FARRELL: Very little. I’ve ridden horses through the years for various films. I’m not a great horseman by any stretch of the imagination. But I’m alright. I did a little more on this because there’s some stuff coming up at the end of the film, some sequences…I play a character who was one half of a double act called the Stallion Stars. It was me and my wife who did various roping tricks and mounting tricks and dismounting tricks. My character, Holt, went off to fight in the war and was away for about five years and by the time he comes back the two children that they had together are obviously five years older, have been raised by the circus, and his wife has died. So he comes back as a single father ill-equipped to deal with parenthood. Ill-equipped to deal with the changes that are taking place in the circus and the industry of the performers…he’s just trying to get his feet under him again.
You’re not only in a Tim Burton movie you’re in a Tim Burton movie with some true Tim Burton all-stars, what was that like?

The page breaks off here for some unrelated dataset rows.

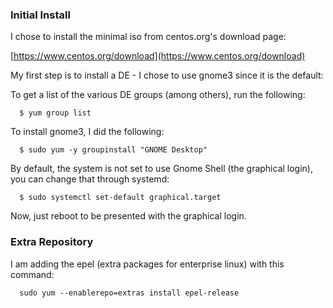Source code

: ### Initial Install ###
I chose to install the minimal iso from centos.org's download page:

  [https://www.centos.org/download](https://www.centos.org/download)

My first step is to install a DE - I chose to use gnome3 since it is the default:

To get a list of the various DE groups (among others), run the following:
```
  $ yum group list 
```
To install gnome3, I did the following:
```
  $ sudo yum -y groupinstall "GNOME Desktop"
```
By default, the system is not set to use Gnome Shell (the graphical login), you can change that through systemd:
```
  $ sudo systemctl set-default graphical.target
```
Now, just reboot to be presented with the graphical login.

### Extra Repository ###
I am adding the epel (extra packages for enterprise linux) with this command:
```
  sudo yum --enablerepo=extras install epel-release
```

FARRELL: I don’t know, man, like I said, he’s a dream. I would do anything with him. Anything with him. As much much as I wanted to work with him before I met him, I’d like to work with him more a second time. He’s just the best, really. Just the picture of him as a kid in his Halloween costume, did you ever see that? There’s a picture online, if you look up “Tim Burton Halloween costume“, there’s a picture of him, I don’t know what age he is because he’s hidden underneath this thing, this creation that he and his mother made. He must be about 10, I assume it’s in Burbank where he was raised, and it’s a prototype for the character in Nightmare Before Christmas, Jack Skellington. It’s such a testament to what happens in childhood and the freedom your imagination is either given or is compelled to exist within, how that manifests itself later in life. It’s so touching that as a kid…it’s a big, long thing and it has the ribs and the head and the idea that 20 or 30 years later, that child was still trying to figure out stuff and creating a story that went out into the world and affected so many people. But anyway, yeah, Danny DeVito? I’ve loved Danny all my life. Romancing the Stone and The Jewel of the Nile and Taxi. Then Michael Keaton, from the Batmans and Beetlejuice, yeah. It seems like Tim has his own little traveling circus going. It’s just nice to be a part of it.